#### [Instructions for the task]
Pictures aside, repeat every record below exactly.

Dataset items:
● ● ● ● ●
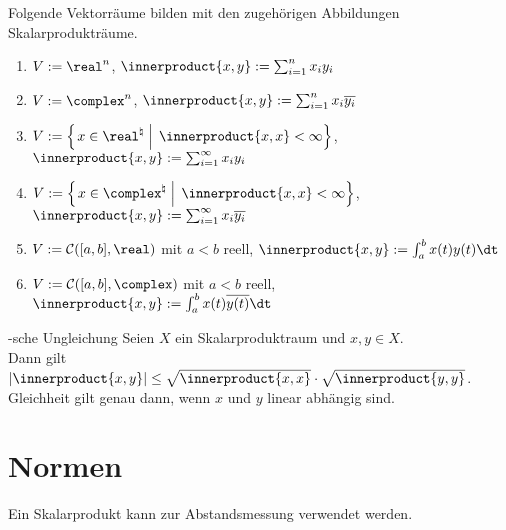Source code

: \begin{Bsp}
    Folgende Vektorräume bilden mit den zugehörigen Abbildungen Skalarprodukträume.
    \begin{enumerate}[label=\emph{(\alph*)}]
        \item
        $V := \real^n$, $\innerproduct{x, y} := \sum_{i=1}^n x_i y_i$

        \item
        $V := \complex^n$, $\innerproduct{x, y} := \sum_{i=1}^n x_i \kk{y_i}$

        \item
        $V := \left\{\left.x \in \real^\natural \;\right|\; \innerproduct{x, x} < \infty\right\}$,
        $\innerproduct{x, y} := \sum_{i=1}^\infty x_i y_i$

        \item
        $V := \left\{\left.x \in \complex^\natural \;\right|\; \innerproduct{x, x} < \infty\right\}$,
        $\innerproduct{x, y} := \sum_{i=1}^\infty x_i \kk{y_i}$

        \item
        $V := \C([a,b], \real)$ mit $a < b$ reell, $\innerproduct{x, y} := \int_a^b x(t)y(t)\dt$

        \item
        $V := \C([a,b], \complex)$ mit $a < b$ reell, $\innerproduct{x, y} := \int_a^b x(t)\kk{y(t)}\dt$
    \end{enumerate}
\end{Bsp}

\begin{Satz}{-sche Ungleichung}
    Seien $X$ ein Skalarproduktraum und $x, y \in X$.\\
    Dann gilt $|\innerproduct{x, y}| \le \sqrt{\innerproduct{x, x}} \cdot \sqrt{\innerproduct{y, y}}$.
    Gleichheit gilt genau dann, wenn $x$ und $y$ linear abhängig sind.
\end{Satz}

\section{%
    Normen%
}

\begin{Bem}
    Ein Skalarprodukt kann zur Abstandsmessung verwendet werden.
\end{Bem}

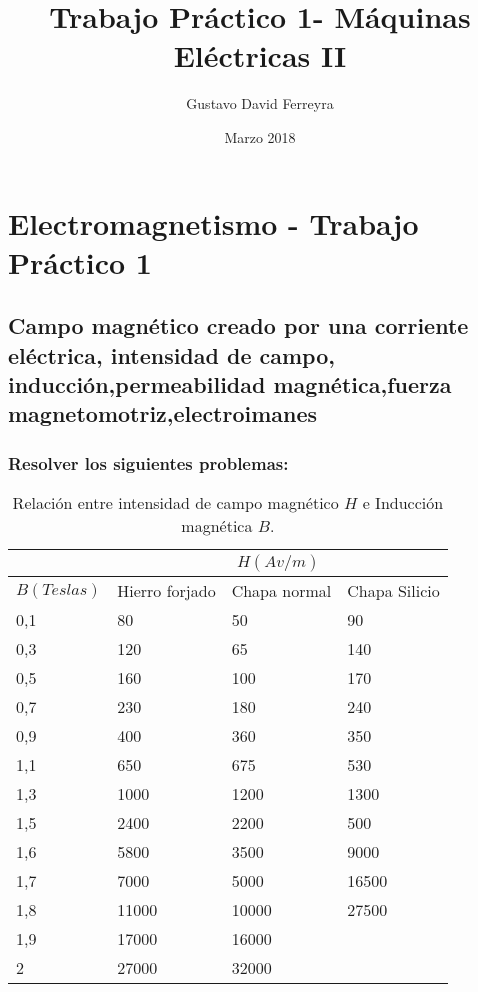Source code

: \documentclass[a4paper]{article}
\title{Trabajo Práctico 1- Máquinas Eléctricas II}
\author{Gustavo David Ferreyra }
\date{Marzo 2018}
\begin{document}
\fancyhead[C]{}
\fancyfoot[C]{}
\fancyfoot[R]{}
\pagestyle{fancy} 
\section{Electromagnetismo - Trabajo Práctico 1}
\subsection{Campo magnético creado por una corriente eléctrica, intensidad de campo, inducción,permeabilidad magnética,fuerza magnetomotriz,electroimanes}
\subsubsection{Resolver los siguientes problemas:}

\begin{table}
\caption{Relación entre intensidad de campo magnético $H$ e Inducción magnética $B$.\label{long}}
\begin{center}
\begin{tabular}[c]{|p{2cm}|p{3cm}|p{3cm}|p{3cm}|}

 \hline
  & \multicolumn{3}{|c|}{$H(Av/m)$} \\
 \hline
 {$B(Teslas)$} & Hierro forjado & Chapa normal & Chapa Silicio \\
 \hline
 0,1 & 80 & 50 & 90 \\
 0,3 & 120 & 65&140 \\
 0,5&160&100&170\\
 0,7&230&180&240\\
 0,9&400&360&350\\
 1,1&650&675&530\\
 1,3&1000&1200&1300\\
 1,5&2400&2200&500\\
 1,6&5800&3500&9000\\
 1,7&7000&5000&16500\\
 1,8&11000&10000&27500\\
 1,9&17000&16000&\\
 2&27000&32000&\\
 \hline
\end{tabular}
\end{center}
\end{table}
\end{document}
● ● ● ● ●
#### [Result of the task]
Source code

: \begin{Bsp}
    Folgende Vektorräume bilden mit den zugehörigen Abbildungen Skalarprodukträume.
    \begin{enumerate}[label=\emph{(\alph*)}]
        \item
        $V := \real^n$, $\innerproduct{x, y} := \sum_{i=1}^n x_i y_i$

        \item
        $V := \complex^n$, $\innerproduct{x, y} := \sum_{i=1}^n x_i \kk{y_i}$

        \item
        $V := \left\{\left.x \in \real^\natural \;\right|\; \innerproduct{x, x} < \infty\right\}$,
        $\innerproduct{x, y} := \sum_{i=1}^\infty x_i y_i$

        \item
        $V := \left\{\left.x \in \complex^\natural \;\right|\; \innerproduct{x, x} < \infty\right\}$,
        $\innerproduct{x, y} := \sum_{i=1}^\infty x_i \kk{y_i}$

        \item
        $V := \C([a,b], \real)$ mit $a < b$ reell, $\innerproduct{x, y} := \int_a^b x(t)y(t)\dt$

        \item
        $V := \C([a,b], \complex)$ mit $a < b$ reell, $\innerproduct{x, y} := \int_a^b x(t)\kk{y(t)}\dt$
    \end{enumerate}
\end{Bsp}

\begin{Satz}{-sche Ungleichung}
    Seien $X$ ein Skalarproduktraum und $x, y \in X$.\\
    Dann gilt $|\innerproduct{x, y}| \le \sqrt{\innerproduct{x, x}} \cdot \sqrt{\innerproduct{y, y}}$.
    Gleichheit gilt genau dann, wenn $x$ und $y$ linear abhängig sind.
\end{Satz}

\section{%
    Normen%
}

\begin{Bem}
    Ein Skalarprodukt kann zur Abstandsmessung verwendet werden.
\end{Bem}

Source code

: \documentclass[a4paper]{article}
\title{Trabajo Práctico 1- Máquinas Eléctricas II}
\author{Gustavo David Ferreyra }
\date{Marzo 2018}
\begin{document}
\fancyhead[C]{}
\fancyfoot[C]{}
\fancyfoot[R]{}
\pagestyle{fancy} 
\section{Electromagnetismo - Trabajo Práctico 1}
\subsection{Campo magnético creado por una corriente eléctrica, intensidad de campo, inducción,permeabilidad magnética,fuerza magnetomotriz,electroimanes}
\subsubsection{Resolver los siguientes problemas:}

\begin{table}
\caption{Relación entre intensidad de campo magnético $H$ e Inducción magnética $B$.\label{long}}
\begin{center}
\begin{tabular}[c]{|p{2cm}|p{3cm}|p{3cm}|p{3cm}|}

 \hline
  & \multicolumn{3}{|c|}{$H(Av/m)$} \\
 \hline
 {$B(Teslas)$} & Hierro forjado & Chapa normal & Chapa Silicio \\
 \hline
 0,1 & 80 & 50 & 90 \\
 0,3 & 120 & 65&140 \\
 0,5&160&100&170\\
 0,7&230&180&240\\
 0,9&400&360&350\\
 1,1&650&675&530\\
 1,3&1000&1200&1300\\
 1,5&2400&2200&500\\
 1,6&5800&3500&9000\\
 1,7&7000&5000&16500\\
 1,8&11000&10000&27500\\
 1,9&17000&16000&\\
 2&27000&32000&\\
 \hline
\end{tabular}
\end{center}
\end{table}
\end{document}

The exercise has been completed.